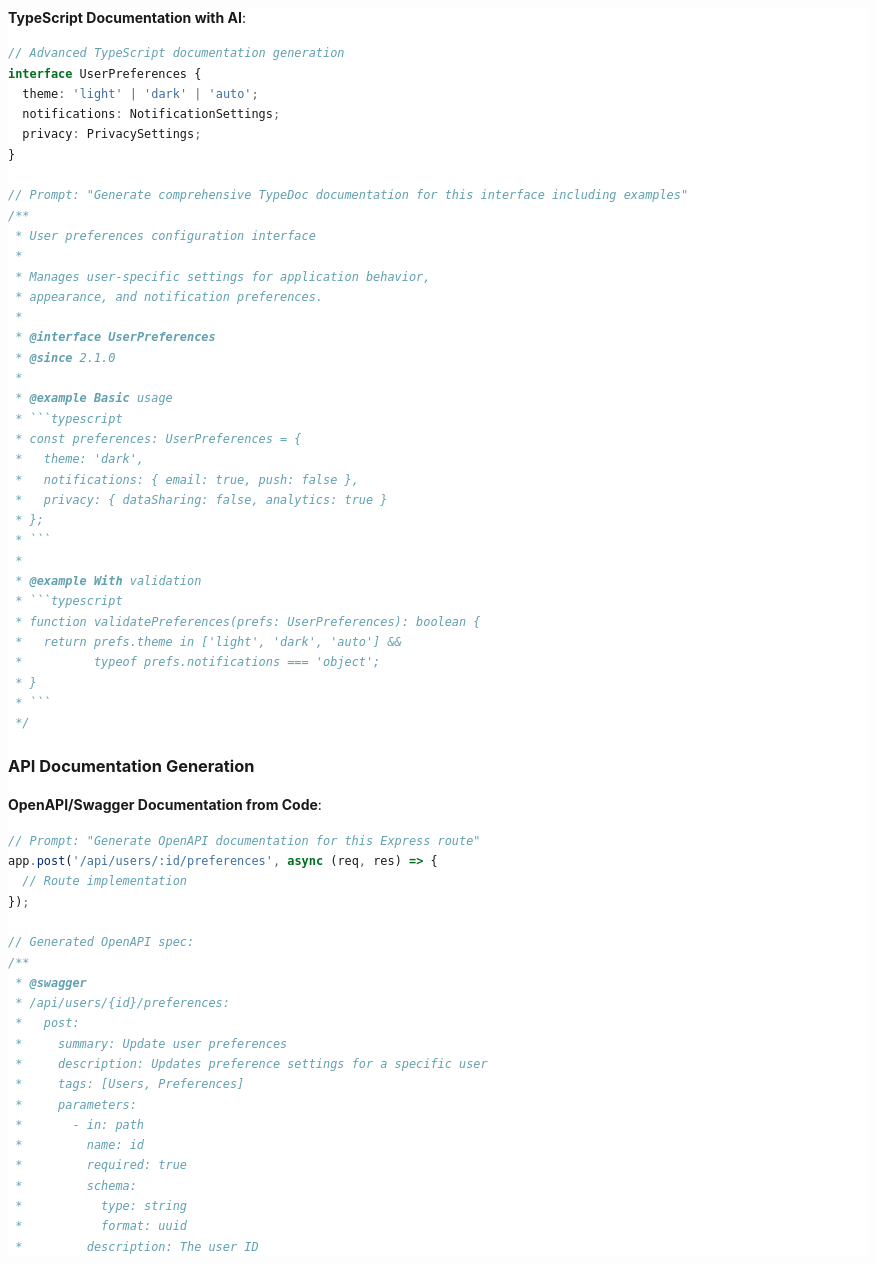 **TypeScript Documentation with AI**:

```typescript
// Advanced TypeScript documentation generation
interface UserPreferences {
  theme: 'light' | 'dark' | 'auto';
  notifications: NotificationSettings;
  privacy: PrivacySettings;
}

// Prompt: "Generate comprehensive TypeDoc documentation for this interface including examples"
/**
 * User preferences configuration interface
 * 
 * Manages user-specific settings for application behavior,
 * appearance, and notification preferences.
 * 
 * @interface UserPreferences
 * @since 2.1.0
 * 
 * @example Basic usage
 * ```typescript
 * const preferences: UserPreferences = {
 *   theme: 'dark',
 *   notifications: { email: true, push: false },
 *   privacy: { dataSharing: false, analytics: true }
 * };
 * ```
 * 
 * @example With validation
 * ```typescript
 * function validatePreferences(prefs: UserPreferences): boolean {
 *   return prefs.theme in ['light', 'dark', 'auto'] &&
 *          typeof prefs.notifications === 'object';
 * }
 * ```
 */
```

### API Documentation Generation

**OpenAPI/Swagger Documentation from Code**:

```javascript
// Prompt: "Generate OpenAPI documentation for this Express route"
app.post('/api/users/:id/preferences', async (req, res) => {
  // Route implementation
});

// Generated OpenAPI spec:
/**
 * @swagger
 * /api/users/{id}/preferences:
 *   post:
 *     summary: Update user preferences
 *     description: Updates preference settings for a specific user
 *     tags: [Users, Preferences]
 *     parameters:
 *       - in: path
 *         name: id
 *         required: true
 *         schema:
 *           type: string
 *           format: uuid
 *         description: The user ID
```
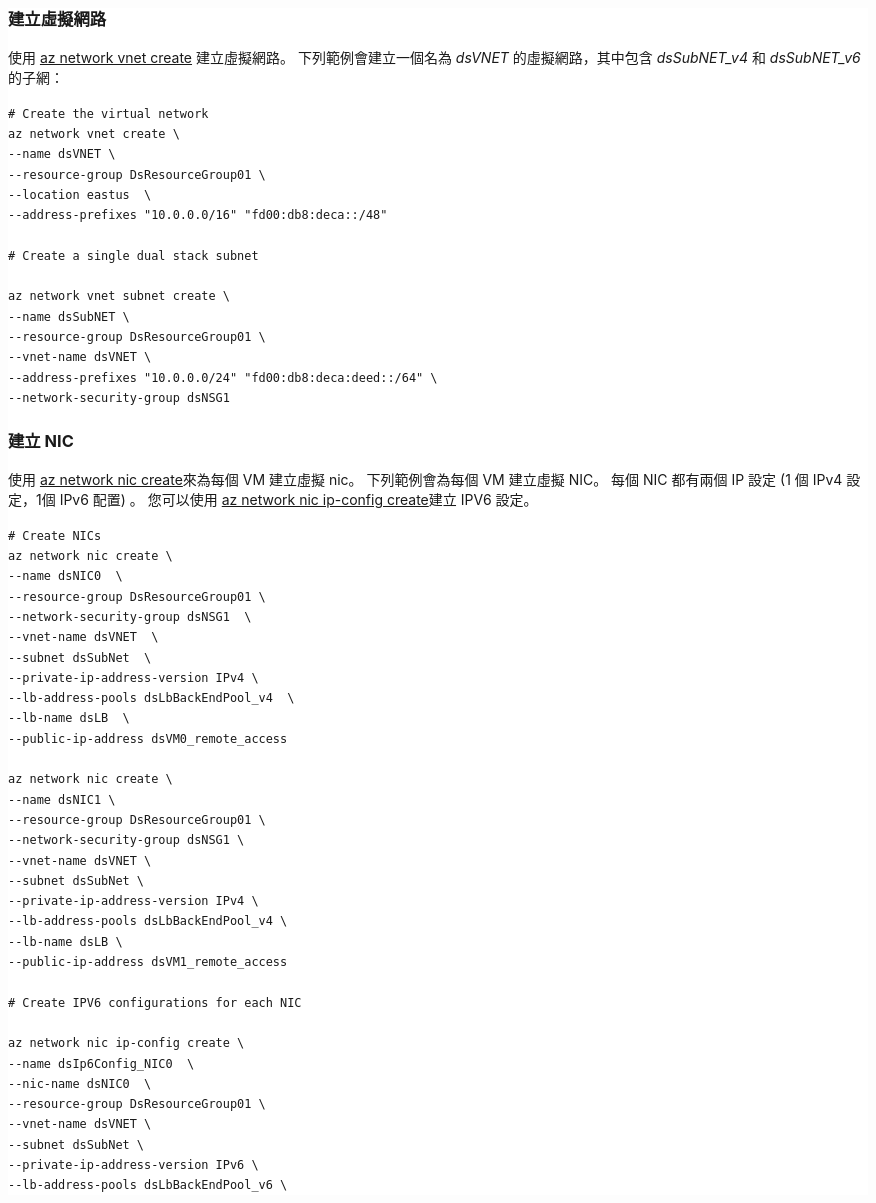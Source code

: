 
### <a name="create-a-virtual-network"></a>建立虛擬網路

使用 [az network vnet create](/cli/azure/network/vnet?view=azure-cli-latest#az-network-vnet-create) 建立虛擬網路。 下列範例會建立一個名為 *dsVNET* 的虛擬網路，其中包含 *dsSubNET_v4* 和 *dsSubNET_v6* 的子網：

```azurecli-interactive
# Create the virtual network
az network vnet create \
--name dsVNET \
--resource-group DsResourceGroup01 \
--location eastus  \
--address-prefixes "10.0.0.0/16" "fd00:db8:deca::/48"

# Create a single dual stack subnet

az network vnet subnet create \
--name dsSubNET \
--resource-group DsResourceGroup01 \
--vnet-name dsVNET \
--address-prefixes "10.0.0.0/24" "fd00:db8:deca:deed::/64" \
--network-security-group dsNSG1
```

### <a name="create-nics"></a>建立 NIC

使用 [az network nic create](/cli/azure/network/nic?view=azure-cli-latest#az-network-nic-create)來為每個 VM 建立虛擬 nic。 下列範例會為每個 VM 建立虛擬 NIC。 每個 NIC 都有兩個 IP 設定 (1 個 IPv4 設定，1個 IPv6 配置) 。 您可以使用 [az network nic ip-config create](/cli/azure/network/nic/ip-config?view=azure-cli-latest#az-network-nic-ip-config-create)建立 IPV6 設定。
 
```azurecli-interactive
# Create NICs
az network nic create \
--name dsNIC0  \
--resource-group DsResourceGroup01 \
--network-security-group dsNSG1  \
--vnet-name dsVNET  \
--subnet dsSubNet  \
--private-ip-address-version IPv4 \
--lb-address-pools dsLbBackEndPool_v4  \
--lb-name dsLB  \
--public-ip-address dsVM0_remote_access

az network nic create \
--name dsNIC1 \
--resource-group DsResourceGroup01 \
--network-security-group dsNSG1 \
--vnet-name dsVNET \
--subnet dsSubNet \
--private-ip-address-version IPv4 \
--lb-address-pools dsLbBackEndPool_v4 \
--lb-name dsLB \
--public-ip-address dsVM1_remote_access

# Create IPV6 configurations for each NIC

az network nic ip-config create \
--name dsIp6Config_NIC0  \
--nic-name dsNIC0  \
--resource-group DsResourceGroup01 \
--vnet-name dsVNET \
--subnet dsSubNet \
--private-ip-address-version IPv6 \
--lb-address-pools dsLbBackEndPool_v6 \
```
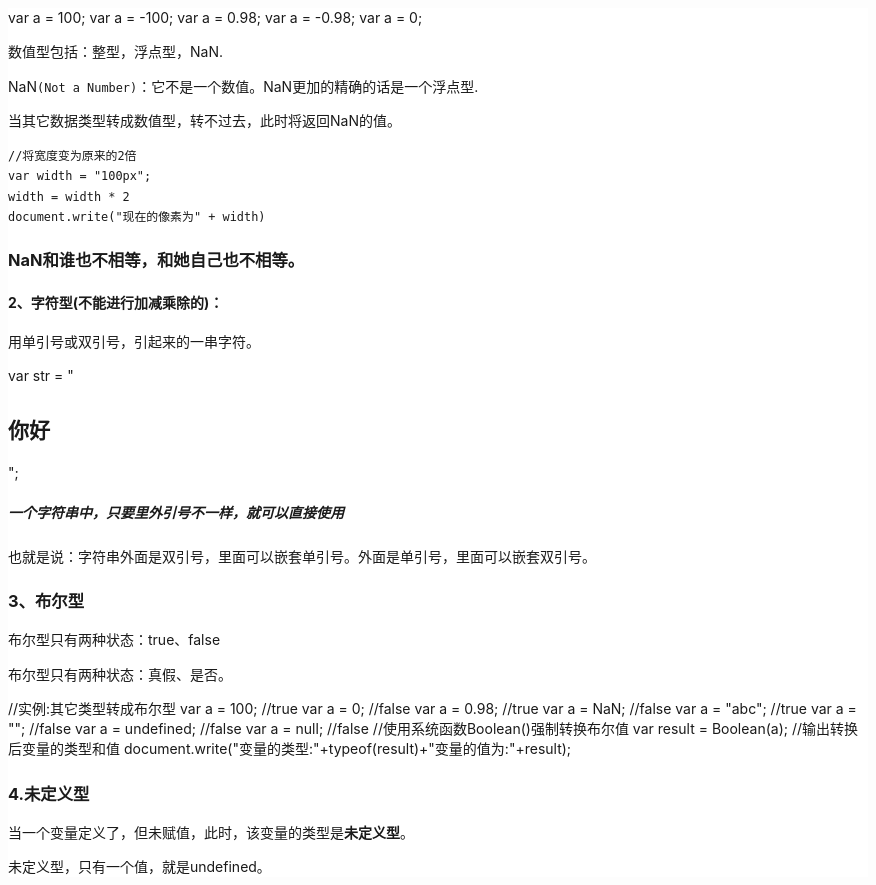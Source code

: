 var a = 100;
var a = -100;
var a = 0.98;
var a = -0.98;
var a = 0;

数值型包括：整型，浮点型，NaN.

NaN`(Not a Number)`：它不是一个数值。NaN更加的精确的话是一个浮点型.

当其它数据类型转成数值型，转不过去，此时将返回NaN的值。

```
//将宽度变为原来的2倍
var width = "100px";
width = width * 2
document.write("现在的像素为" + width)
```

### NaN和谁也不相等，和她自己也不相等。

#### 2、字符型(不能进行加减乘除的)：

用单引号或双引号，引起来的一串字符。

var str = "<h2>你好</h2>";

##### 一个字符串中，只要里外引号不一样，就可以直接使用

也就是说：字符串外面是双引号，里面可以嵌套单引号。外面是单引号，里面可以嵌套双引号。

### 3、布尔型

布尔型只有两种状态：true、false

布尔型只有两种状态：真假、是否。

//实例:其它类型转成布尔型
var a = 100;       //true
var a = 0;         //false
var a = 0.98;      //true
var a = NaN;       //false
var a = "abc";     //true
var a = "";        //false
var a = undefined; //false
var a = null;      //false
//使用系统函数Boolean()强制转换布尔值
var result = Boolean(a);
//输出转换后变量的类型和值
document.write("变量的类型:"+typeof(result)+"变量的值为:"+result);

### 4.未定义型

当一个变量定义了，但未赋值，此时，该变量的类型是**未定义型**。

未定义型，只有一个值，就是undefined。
________
# [About this task]
The answer should be one number: how many lines of the data above contain "privacy".

# [Answer for this exercise]
2